⟨

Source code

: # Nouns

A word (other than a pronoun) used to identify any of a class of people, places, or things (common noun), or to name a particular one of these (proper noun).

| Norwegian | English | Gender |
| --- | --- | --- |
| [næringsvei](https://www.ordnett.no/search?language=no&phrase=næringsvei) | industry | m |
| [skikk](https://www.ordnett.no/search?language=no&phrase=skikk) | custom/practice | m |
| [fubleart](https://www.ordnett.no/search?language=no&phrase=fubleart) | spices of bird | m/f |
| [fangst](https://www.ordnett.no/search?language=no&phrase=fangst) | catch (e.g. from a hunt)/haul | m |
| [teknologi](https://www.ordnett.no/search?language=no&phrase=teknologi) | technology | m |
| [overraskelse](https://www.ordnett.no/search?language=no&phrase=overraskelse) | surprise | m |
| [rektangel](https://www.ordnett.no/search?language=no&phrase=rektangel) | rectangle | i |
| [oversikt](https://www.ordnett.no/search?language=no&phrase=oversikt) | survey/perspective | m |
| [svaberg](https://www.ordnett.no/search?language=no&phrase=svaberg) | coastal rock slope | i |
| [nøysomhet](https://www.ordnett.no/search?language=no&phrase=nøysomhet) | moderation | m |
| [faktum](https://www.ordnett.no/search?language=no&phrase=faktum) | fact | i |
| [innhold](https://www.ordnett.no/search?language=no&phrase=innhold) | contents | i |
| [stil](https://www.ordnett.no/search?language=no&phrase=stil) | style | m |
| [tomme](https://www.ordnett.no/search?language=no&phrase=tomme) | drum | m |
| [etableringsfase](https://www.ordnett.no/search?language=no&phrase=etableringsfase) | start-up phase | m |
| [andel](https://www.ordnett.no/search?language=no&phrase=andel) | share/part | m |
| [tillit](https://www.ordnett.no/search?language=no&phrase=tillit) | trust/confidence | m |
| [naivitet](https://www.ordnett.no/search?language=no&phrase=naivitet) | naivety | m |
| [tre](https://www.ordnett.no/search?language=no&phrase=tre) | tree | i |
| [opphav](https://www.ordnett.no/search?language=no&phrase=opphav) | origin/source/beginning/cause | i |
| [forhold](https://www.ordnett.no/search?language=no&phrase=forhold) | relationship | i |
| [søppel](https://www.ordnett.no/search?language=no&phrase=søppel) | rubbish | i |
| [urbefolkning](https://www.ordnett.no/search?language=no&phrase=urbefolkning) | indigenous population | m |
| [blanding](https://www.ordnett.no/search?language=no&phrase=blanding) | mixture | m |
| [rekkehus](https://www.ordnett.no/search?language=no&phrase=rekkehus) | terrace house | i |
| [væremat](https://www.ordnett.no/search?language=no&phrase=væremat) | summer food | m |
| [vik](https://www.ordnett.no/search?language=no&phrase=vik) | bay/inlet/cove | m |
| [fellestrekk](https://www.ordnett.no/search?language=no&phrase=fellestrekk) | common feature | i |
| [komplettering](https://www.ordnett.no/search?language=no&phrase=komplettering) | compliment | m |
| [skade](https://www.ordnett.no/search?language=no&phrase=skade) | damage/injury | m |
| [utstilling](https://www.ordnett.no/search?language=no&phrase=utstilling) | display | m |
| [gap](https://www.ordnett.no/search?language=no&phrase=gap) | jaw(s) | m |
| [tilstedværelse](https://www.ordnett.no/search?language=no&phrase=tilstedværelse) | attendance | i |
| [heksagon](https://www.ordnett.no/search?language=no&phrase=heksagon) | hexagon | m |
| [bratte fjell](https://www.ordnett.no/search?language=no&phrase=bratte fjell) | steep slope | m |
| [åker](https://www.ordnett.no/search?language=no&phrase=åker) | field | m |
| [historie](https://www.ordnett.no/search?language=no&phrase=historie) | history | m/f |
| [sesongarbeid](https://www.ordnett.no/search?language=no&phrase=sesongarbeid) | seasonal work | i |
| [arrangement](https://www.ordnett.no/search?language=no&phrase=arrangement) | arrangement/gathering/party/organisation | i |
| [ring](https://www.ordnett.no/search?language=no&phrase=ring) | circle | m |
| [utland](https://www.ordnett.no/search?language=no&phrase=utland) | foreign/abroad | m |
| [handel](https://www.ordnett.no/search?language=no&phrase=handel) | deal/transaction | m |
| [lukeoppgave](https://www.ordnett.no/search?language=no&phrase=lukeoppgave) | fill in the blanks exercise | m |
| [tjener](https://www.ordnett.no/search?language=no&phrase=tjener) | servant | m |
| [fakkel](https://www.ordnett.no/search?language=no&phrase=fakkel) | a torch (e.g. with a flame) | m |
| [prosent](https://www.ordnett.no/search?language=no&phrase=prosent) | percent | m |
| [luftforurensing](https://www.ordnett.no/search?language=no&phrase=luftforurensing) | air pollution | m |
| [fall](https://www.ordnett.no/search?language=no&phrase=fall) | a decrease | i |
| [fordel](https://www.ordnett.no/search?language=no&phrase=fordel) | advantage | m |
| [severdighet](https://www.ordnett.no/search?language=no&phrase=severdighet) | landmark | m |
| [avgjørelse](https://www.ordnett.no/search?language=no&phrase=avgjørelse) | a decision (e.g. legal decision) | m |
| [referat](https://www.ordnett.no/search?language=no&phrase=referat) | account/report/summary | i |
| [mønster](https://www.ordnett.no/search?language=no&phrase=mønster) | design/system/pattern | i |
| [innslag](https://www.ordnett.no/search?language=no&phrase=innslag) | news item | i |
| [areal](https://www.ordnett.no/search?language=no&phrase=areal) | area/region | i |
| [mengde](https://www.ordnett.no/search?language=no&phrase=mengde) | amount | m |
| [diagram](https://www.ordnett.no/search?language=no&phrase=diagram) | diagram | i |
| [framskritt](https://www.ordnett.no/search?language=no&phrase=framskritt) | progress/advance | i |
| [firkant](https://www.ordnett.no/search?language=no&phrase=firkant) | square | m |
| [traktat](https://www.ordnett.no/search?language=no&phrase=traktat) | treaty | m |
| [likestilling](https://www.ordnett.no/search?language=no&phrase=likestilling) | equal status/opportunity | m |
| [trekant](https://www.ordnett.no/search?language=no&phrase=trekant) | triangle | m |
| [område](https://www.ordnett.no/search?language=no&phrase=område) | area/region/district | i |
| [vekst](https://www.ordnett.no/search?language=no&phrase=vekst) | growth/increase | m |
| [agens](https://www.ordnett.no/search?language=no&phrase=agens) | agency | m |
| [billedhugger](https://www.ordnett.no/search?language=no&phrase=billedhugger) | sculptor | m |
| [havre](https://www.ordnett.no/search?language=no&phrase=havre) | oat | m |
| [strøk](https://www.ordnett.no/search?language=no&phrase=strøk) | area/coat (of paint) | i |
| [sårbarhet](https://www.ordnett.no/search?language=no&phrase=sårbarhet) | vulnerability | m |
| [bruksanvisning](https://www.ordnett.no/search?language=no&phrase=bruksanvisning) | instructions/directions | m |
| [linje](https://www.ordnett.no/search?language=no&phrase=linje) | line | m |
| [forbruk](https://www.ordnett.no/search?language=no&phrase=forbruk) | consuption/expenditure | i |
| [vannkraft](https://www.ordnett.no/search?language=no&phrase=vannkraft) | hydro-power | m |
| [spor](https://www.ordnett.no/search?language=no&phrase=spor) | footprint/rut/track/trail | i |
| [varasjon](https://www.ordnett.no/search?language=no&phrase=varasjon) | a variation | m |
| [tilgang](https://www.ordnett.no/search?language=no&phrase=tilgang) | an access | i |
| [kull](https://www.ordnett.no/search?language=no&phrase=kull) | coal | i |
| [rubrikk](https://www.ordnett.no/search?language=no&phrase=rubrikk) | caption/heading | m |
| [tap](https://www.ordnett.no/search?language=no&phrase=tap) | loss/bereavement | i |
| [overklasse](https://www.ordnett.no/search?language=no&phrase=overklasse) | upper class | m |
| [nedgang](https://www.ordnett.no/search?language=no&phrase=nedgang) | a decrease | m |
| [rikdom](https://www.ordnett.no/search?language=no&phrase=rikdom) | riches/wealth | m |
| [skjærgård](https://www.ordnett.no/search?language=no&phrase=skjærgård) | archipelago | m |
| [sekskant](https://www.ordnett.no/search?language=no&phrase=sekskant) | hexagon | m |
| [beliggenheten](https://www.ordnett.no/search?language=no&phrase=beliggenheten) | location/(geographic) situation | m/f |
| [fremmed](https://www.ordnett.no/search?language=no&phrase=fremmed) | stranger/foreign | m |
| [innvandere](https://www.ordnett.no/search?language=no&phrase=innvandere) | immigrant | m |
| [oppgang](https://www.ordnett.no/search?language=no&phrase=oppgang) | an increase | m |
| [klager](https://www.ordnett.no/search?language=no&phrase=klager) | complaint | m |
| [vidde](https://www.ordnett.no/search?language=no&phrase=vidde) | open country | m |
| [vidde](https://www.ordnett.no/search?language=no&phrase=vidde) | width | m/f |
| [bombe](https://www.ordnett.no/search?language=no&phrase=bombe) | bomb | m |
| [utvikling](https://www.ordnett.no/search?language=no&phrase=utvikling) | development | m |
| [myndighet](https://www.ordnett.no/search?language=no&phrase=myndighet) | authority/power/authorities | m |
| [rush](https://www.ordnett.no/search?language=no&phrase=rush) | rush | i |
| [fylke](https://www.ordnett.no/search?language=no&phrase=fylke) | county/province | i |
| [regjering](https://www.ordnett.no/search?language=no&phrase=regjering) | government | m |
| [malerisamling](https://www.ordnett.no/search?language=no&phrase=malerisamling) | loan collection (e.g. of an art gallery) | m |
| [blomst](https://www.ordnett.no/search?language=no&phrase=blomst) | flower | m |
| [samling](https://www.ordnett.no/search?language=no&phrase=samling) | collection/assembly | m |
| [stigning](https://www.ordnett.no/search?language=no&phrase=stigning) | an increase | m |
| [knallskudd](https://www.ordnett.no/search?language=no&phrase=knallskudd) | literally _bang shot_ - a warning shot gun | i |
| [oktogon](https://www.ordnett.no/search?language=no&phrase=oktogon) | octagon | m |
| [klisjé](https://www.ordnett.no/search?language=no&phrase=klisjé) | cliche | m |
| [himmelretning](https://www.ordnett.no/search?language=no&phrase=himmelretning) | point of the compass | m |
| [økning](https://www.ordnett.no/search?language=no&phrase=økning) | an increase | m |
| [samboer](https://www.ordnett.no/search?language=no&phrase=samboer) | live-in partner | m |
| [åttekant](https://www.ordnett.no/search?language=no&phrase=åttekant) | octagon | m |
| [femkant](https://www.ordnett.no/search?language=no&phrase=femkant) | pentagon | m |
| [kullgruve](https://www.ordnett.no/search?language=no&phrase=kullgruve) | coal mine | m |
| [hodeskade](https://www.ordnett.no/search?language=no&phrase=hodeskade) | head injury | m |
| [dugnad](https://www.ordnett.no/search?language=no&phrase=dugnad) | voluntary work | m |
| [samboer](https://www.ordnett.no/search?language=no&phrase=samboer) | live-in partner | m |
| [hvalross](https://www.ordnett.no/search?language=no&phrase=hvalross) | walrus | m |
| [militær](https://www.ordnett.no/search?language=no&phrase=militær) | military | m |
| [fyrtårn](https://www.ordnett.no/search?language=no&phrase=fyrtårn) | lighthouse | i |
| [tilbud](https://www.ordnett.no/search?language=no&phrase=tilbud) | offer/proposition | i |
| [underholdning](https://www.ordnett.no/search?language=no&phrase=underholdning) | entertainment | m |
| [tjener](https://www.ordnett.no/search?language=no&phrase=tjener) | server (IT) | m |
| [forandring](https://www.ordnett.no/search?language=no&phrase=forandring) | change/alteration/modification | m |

⟩

Only the lines above from the one with "surprise | m |" up to and including the one with "slope | i |" should be repeated, exactly as written.

• Result
| [overraskelse](https://www.ordnett.no/search?language=no&phrase=overraskelse) | surprise | m |
| [rektangel](https://www.ordnett.no/search?language=no&phrase=rektangel) | rectangle | i |
| [oversikt](https://www.ordnett.no/search?language=no&phrase=oversikt) | survey/perspective | m |
| [svaberg](https://www.ordnett.no/search?language=no&phrase=svaberg) | coastal rock slope | i |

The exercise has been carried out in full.